Rendered images with source text:
════════

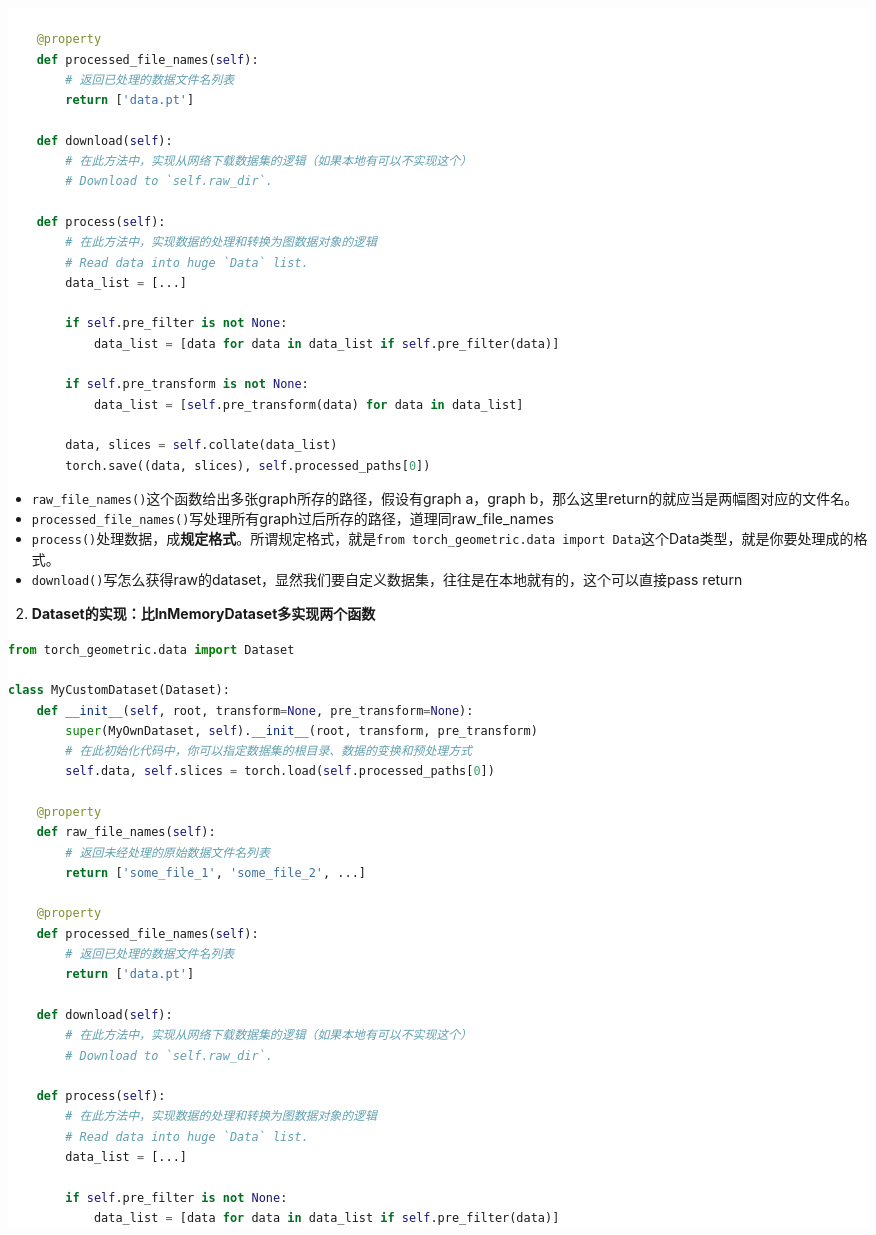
 ```python

    @property
    def processed_file_names(self):
        # 返回已处理的数据文件名列表
        return ['data.pt']

    def download(self):
        # 在此方法中，实现从网络下载数据集的逻辑（如果本地有可以不实现这个）
        # Download to `self.raw_dir`.

    def process(self):
        # 在此方法中，实现数据的处理和转换为图数据对象的逻辑
        # Read data into huge `Data` list.
        data_list = [...]

        if self.pre_filter is not None:
            data_list = [data for data in data_list if self.pre_filter(data)]

        if self.pre_transform is not None:
            data_list = [self.pre_transform(data) for data in data_list]

        data, slices = self.collate(data_list)
        torch.save((data, slices), self.processed_paths[0])

```

* `raw_file_names()`这个函数给出多张graph所存的路径，假设有graph a，graph b，那么这里return的就应当是两幅图对应的文件名。
* `processed_file_names()`写处理所有graph过后所存的路径，道理同raw_file_names
* `process()`处理数据，成**规定格式**。所谓规定格式，就是`from torch_geometric.data import Data`这个Data类型，就是你要处理成的格式。
* `download()`写怎么获得raw的dataset，显然我们要自定义数据集，往往是在本地就有的，这个可以直接pass return

2. **Dataset的实现：比InMemoryDataset多实现两个函数**

```python
from torch_geometric.data import Dataset

class MyCustomDataset(Dataset):
    def __init__(self, root, transform=None, pre_transform=None):
        super(MyOwnDataset, self).__init__(root, transform, pre_transform)
        # 在此初始化代码中，你可以指定数据集的根目录、数据的变换和预处理方式
        self.data, self.slices = torch.load(self.processed_paths[0])

    @property
    def raw_file_names(self):
        # 返回未经处理的原始数据文件名列表
        return ['some_file_1', 'some_file_2', ...]

    @property
    def processed_file_names(self):
        # 返回已处理的数据文件名列表
        return ['data.pt']

    def download(self):
        # 在此方法中，实现从网络下载数据集的逻辑（如果本地有可以不实现这个）
        # Download to `self.raw_dir`.

    def process(self):
        # 在此方法中，实现数据的处理和转换为图数据对象的逻辑
        # Read data into huge `Data` list.
        data_list = [...]

        if self.pre_filter is not None:
            data_list = [data for data in data_list if self.pre_filter(data)]

```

════════

Scan the entries above for the word "None" and collect each line holding it.

Output of the task =>
        if self.pre_filter is not None:
        if self.pre_transform is not None:
    def __init__(self, root, transform=None, pre_transform=None):
        if self.pre_filter is not None:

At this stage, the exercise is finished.